Die Firma Geisser zieht jährlich 30 000 bis 40 000 Legehennen aus der betriebseigenen Brüterei auf. Die Bruteier stammen von einem einzigen Betrieb in Tschechien. Ab März gibt es jeweils monatlich einen Megaschlupf mit 3000 bis 4500 Hennen, je nach aktuellem Bedarf. «Wir haben keine Jahresplanung, sondern schätzen monatlich ab, wie gross die Nachfrage ist», stellt Pascal Geisser fest. Diese kann auch mal kurzfristig ansteigen: «Letztes Jahr, ein paar Tag nach Lockdown-Beginn, hatten wir auf einmal eine lange Kundenschlange vor dem Laden. Plötzlich war mehr Zeit da für die Hühnerhaltung.»

[IMG 4] Die Brutmaschine hat eine Kapazität von mehreren Tausend Eiern, die unter strengen hygienischen Bedingungen ausgebrütet werden. Bis die Küken schlüpfen, dauert es etwa 21 Tage.

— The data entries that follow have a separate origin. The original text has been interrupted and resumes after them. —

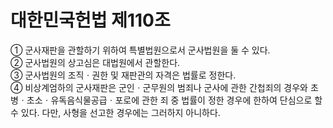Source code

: # 대한민국헌법 제110조

① 군사재판을 관할하기 위하여 특별법원으로서 군사법원을 둘 수 있다.  
② 군사법원의 상고심은 대법원에서 관할한다.  
③ 군사법원의 조직ㆍ권한 및 재판관의 자격은 법률로 정한다.  
④ 비상계엄하의 군사재판은 군인ㆍ군무원의 범죄나 군사에 관한 간첩죄의 경우와 초병ㆍ초소ㆍ유독음식물공급ㆍ포로에 관한 죄 중 법률이 정한 경우에 한하여 단심으로 할 수 있다.  다만, 사형을 선고한 경우에는 그러하지 아니하다.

In den ersten zwei Lebens-wochen wird das Geschlecht der Küken bestimmt. Dies geschieht auf zwei Arten: Bei weissen Leghorn und Sussex sehen Hennen und Hähne zu Beginn prinzipiell gleich aus. Geübte Augen erkennen jedoch das Geschlecht an der Länge der Federn an den Flügeln. Bei manchen Rassen hingegen unterscheiden sich Güggeli von den Hennen durch eine bestimmte Färbung, beispielsweise einen Tupf auf dem Kopf. Dies ist die kennfarbene Geschlechtsbestimmung. Pro Stunde können so bis zu 1000 Küken nach Geschlecht sortiert werden. 

Thema mit Zukunft

Der Fokus der Aufzucht gilt bei den weiblichen Tieren. «Da es immer auch eine Nachfrage nach Hähnen gibt, bleibt ein Teil von ihnen bei den Hennen in der Aufzucht. Die restlichen Güggel werden als Tierfutter verwendet, etwa für zoologische Gärten», so Geisser. «Ein Thema mit Zukunft ist die frühe Geschlechtsbestimmung bereits im Ei, daran wird bereits geforscht», sagt Pascal Geisser. «Damit liesse sich die Aufzucht viel gezielter planen und Kosten sparen.»

Als Herausforderungen bei der Aufzucht von Legehennen nennt der Geflügelfachmann das Risiko von Krankheiten wie etwa die Vogelgrippe, deren Prävention strenge hygienische Vorschriften bedingt. 

Schon Federn gewechselt

Die Tiere leben nach einem erkennbaren Tagesrhythmus: Nachts schlafen sie, tagsüber wird gefressen und getrunken, gescharrt und zwischendurch das Gefieder geputzt und ausgeruht. Rund um die Uhr steht eine Futtermehlmischung zur Verfügung, die aus Weizen, Mais und Soja besteht. Der Kot fällt auf ein Laufband und wird regelmässig abgeführt, was dazu beiträgt, die Ammoniakemissionen zu reduzieren. In der Anlage der zwölfwöchigen Jungtiere liegen da und dort Federn am Boden. «Daran sieht man, dass die Tiere während der Aufzucht zwei- bis maximal dreimal ihre Federn wechseln», erklärt Pascal Geisser «Wenn die Hühner mit 18 bis 22 Wochen in den Verkauf kommen, haben sie bereits ein erwachsenes Gefieder entwickelt». Zu diesem Zeitpunkt hat ein Teil der Hennen bereits das erste Ei gelegt.